A French medical crew, comprised of four doctors, entered the Gaza Strip last week and examined kidnapped Israeli soldier Gilad Shalit, several reliable media outlets reported Sunday. This was the first time a foreign element visited the captive.
Shalit's father, Noam, told Ynet he was unaware of any medical examination. "I don't think this even happened," he said.
An Egyptian security official confirmed to AFP that three French doctors went into the Gaza Strip through the Egyptian border crossing of Rafah last week, but that there was no indication that they were there to see Shalit.
"They went in to perform operations in Gaza. This is a very standard thing.
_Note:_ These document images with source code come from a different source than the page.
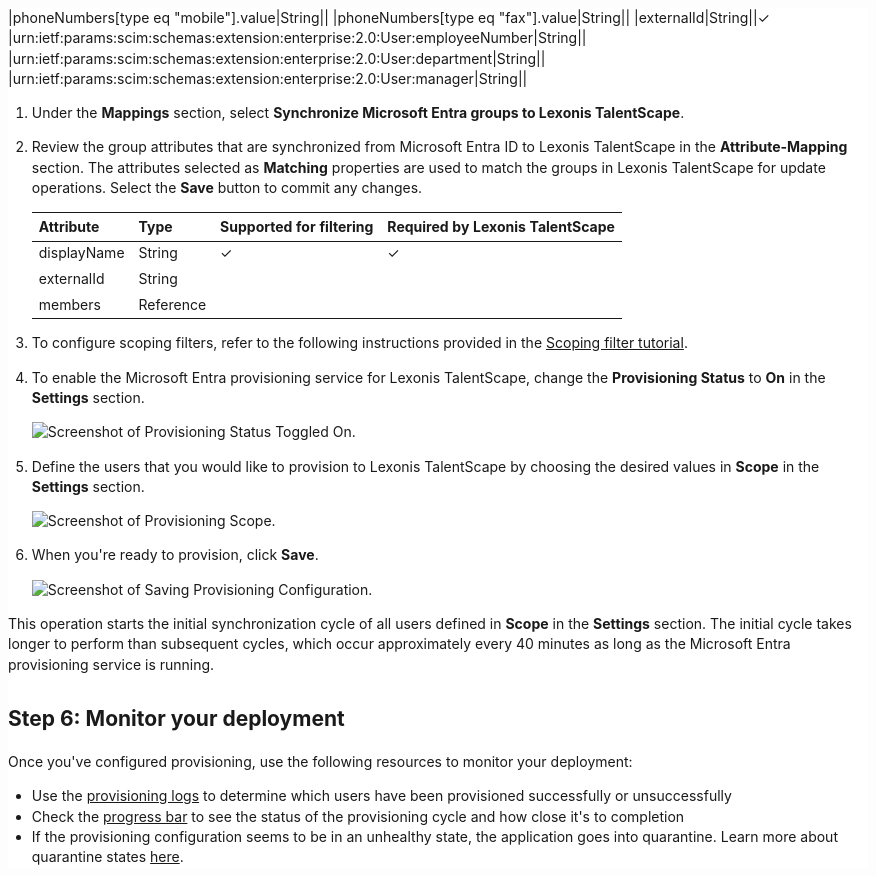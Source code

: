    |phoneNumbers[type eq "mobile"].value|String||
   |phoneNumbers[type eq "fax"].value|String||
   |externalId|String||&check; 
   |urn:ietf:params:scim:schemas:extension:enterprise:2.0:User:employeeNumber|String||
   |urn:ietf:params:scim:schemas:extension:enterprise:2.0:User:department|String||
   |urn:ietf:params:scim:schemas:extension:enterprise:2.0:User:manager|String||

1. Under the **Mappings** section, select **Synchronize Microsoft Entra groups to Lexonis TalentScape**.

1. Review the group attributes that are synchronized from Microsoft Entra ID to Lexonis TalentScape in the **Attribute-Mapping** section. The attributes selected as **Matching** properties are used to match the groups in Lexonis TalentScape for update operations. Select the **Save** button to commit any changes.

   |Attribute|Type|Supported for filtering|Required by Lexonis TalentScape|
   |---------|----|-----------------------|----------------|
   |displayName|String|&check;|&check;
   |externalId|String||
   |members|Reference||

1. To configure scoping filters, refer to the following instructions provided in the [Scoping filter tutorial](~/identity/app-provisioning/define-conditional-rules-for-provisioning-user-accounts.md).

1. To enable the Microsoft Entra provisioning service for Lexonis TalentScape, change the **Provisioning Status** to **On** in the **Settings** section.

	![Screenshot of Provisioning Status Toggled On.](common/provisioning-toggle-on.png)

1. Define the users that you would like to provision to Lexonis TalentScape by choosing the desired values in **Scope** in the **Settings** section.

	![Screenshot of Provisioning Scope.](common/provisioning-scope.png)

1. When you're ready to provision, click **Save**.

	![Screenshot of Saving Provisioning Configuration.](common/provisioning-configuration-save.png)

This operation starts the initial synchronization cycle of all users defined in **Scope** in the **Settings** section. The initial cycle takes longer to perform than subsequent cycles, which occur approximately every 40 minutes as long as the Microsoft Entra provisioning service is running. 

## Step 6: Monitor your deployment
Once you've configured provisioning, use the following resources to monitor your deployment:

* Use the [provisioning logs](~/identity/monitoring-health/concept-provisioning-logs.md) to determine which users have been provisioned successfully or unsuccessfully
* Check the [progress bar](~/identity/app-provisioning/application-provisioning-when-will-provisioning-finish-specific-user.md) to see the status of the provisioning cycle and how close it's to completion
* If the provisioning configuration seems to be in an unhealthy state, the application goes into quarantine. Learn more about quarantine states [here](~/identity/app-provisioning/application-provisioning-quarantine-status.md).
Foreign medics provide medical services in the Gaza Strip on a regular basis," the official said.
According to the BBC network in Arabic and the London-based Arabic-language al-Hayat newspaper, the crew entered Gaza last Sunday with German mediator Ernst Uhrlau.
The doctors, the reports said, arrived in Cairo and travelled to Gaza through the Rafah crossing. The four physicians, who specialize in different fields, examined the captive in his abductors' hiding place.
The doctors and the mediator arrived in the Strip under unprecedented security measures on the part of Hamas, while Israel Air Force mini remotely-piloted vehicles were flying in the air, the reports said.
Hamas received a guarantee from Uhrlau that Israel would not attack and would not attempt to release Shalit.
A visit by a foreign elements may be another signal of progress in the prisoner exchange deal. Hamas has so far refused to allow such visits, and appeals by foreign organizations like the Red Cross have been turned down.
'Mediator threatened to quit'
Al-Hayat also reported that Uhrlau had threatened to quit his role as mediator due to Israel's insistence on its stance. Sources defined as reliable told the paper that he had made the threat in the latest round of talks due, feeling that Israel's persistence would cause the deal to fail.
The same sources defined the talks as "very complicated," saying that "the obstacles the deal is facing amount to Israel's refusal to release 44 prisoners who are east Jerusalem residents, 20 Israeli Arabs and one prisoner from the Golan Heights, who all began their prison terms before the Oslo Accords were signed, in addition to its insistence on deporting about 125 prisoners from the Gaza Strip abroad."
Last week, the State revealed in its response to a High Court petition that 980 prisoners would be released in exchange for Shalit.
"There is a possibility for the release in principle of about 450 prisoners whose names are being delivered by Hamas, and whose release is being examined in detail in accordance with different considerations and based on rationales of security and values," the State's representatives told the court.
As for the second stage of the deal, the State said that "as a gesture to the Palestinian people, some 530 additional prisoners selected by Israel as slated to be released. The list of these prisoners has not been formed yet and no criteria have been set on this matter."